* **Assigned task**:
Print every line from the start of the data, and when you reach the line with "全ての $x$ で $g_n", include it and stop. Pictures are not part of the copy.
---------------
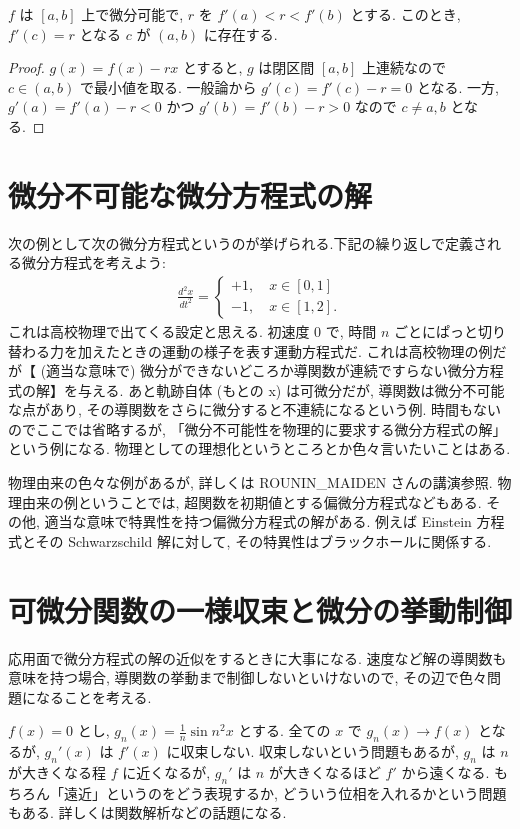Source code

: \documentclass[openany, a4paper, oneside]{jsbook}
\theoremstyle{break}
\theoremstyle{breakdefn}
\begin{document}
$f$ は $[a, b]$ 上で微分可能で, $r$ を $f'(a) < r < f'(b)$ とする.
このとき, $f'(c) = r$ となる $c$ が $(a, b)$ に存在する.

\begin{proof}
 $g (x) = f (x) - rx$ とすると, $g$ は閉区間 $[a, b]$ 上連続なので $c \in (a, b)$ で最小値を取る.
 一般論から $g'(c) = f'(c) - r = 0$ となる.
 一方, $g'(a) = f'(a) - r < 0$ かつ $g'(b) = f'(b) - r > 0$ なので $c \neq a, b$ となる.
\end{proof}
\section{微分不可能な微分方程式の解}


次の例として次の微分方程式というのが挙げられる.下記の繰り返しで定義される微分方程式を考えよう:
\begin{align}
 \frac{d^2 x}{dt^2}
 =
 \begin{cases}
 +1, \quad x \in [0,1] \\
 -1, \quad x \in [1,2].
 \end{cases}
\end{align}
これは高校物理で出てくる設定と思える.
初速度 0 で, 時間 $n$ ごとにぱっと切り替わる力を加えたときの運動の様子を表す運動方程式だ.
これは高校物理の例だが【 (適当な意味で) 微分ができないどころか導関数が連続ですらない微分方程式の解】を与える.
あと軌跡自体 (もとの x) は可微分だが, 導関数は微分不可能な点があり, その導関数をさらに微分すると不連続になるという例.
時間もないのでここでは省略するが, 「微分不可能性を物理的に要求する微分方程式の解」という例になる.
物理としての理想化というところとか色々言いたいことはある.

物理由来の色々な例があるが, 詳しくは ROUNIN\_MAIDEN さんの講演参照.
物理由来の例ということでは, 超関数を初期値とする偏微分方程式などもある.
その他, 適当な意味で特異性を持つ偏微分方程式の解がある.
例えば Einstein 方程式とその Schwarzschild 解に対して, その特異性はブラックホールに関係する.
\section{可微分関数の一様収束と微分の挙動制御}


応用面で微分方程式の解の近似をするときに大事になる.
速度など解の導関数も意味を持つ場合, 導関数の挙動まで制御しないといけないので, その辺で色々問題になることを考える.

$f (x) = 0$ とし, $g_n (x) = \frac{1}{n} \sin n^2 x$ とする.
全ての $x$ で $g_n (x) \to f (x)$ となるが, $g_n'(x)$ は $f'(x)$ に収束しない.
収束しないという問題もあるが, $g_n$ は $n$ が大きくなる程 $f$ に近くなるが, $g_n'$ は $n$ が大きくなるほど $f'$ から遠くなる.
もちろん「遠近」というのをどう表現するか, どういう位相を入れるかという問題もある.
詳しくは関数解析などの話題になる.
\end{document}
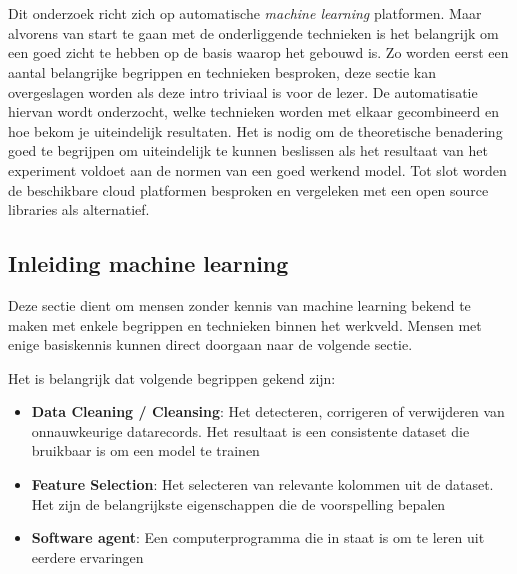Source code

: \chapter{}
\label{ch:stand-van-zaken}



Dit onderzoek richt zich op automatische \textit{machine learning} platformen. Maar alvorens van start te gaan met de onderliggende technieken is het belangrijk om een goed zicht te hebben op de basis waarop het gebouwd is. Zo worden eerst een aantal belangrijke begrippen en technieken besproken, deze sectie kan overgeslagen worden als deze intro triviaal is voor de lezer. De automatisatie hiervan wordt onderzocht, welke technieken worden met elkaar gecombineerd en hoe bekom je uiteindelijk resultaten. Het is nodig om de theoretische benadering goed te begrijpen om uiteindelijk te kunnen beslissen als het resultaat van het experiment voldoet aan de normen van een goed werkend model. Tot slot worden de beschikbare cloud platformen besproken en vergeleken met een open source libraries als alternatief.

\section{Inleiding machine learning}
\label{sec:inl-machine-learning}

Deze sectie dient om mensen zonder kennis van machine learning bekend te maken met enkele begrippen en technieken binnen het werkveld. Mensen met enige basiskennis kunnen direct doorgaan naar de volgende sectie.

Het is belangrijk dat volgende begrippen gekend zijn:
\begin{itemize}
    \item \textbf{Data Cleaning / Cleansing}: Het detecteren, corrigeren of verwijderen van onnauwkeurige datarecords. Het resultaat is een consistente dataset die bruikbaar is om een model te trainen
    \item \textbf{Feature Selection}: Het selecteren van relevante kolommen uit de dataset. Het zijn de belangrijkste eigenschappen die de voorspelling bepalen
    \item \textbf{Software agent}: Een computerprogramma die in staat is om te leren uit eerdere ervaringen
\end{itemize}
---------------
* **Solution to this task**:
Source code

: \documentclass[openany, a4paper, oneside]{jsbook}
\theoremstyle{break}
\theoremstyle{breakdefn}
\begin{document}
$f$ は $[a, b]$ 上で微分可能で, $r$ を $f'(a) < r < f'(b)$ とする.
このとき, $f'(c) = r$ となる $c$ が $(a, b)$ に存在する.

\begin{proof}
 $g (x) = f (x) - rx$ とすると, $g$ は閉区間 $[a, b]$ 上連続なので $c \in (a, b)$ で最小値を取る.
 一般論から $g'(c) = f'(c) - r = 0$ となる.
 一方, $g'(a) = f'(a) - r < 0$ かつ $g'(b) = f'(b) - r > 0$ なので $c \neq a, b$ となる.
\end{proof}
\section{微分不可能な微分方程式の解}


次の例として次の微分方程式というのが挙げられる.下記の繰り返しで定義される微分方程式を考えよう:
\begin{align}
 \frac{d^2 x}{dt^2}
 =
 \begin{cases}
 +1, \quad x \in [0,1] \\
 -1, \quad x \in [1,2].
 \end{cases}
\end{align}
これは高校物理で出てくる設定と思える.
初速度 0 で, 時間 $n$ ごとにぱっと切り替わる力を加えたときの運動の様子を表す運動方程式だ.
これは高校物理の例だが【 (適当な意味で) 微分ができないどころか導関数が連続ですらない微分方程式の解】を与える.
あと軌跡自体 (もとの x) は可微分だが, 導関数は微分不可能な点があり, その導関数をさらに微分すると不連続になるという例.
時間もないのでここでは省略するが, 「微分不可能性を物理的に要求する微分方程式の解」という例になる.
物理としての理想化というところとか色々言いたいことはある.

物理由来の色々な例があるが, 詳しくは ROUNIN\_MAIDEN さんの講演参照.
物理由来の例ということでは, 超関数を初期値とする偏微分方程式などもある.
その他, 適当な意味で特異性を持つ偏微分方程式の解がある.
例えば Einstein 方程式とその Schwarzschild 解に対して, その特異性はブラックホールに関係する.
\section{可微分関数の一様収束と微分の挙動制御}


応用面で微分方程式の解の近似をするときに大事になる.
速度など解の導関数も意味を持つ場合, 導関数の挙動まで制御しないといけないので, その辺で色々問題になることを考える.

$f (x) = 0$ とし, $g_n (x) = \frac{1}{n} \sin n^2 x$ とする.
全ての $x$ で $g_n (x) \to f (x)$ となるが, $g_n'(x)$ は $f'(x)$ に収束しない.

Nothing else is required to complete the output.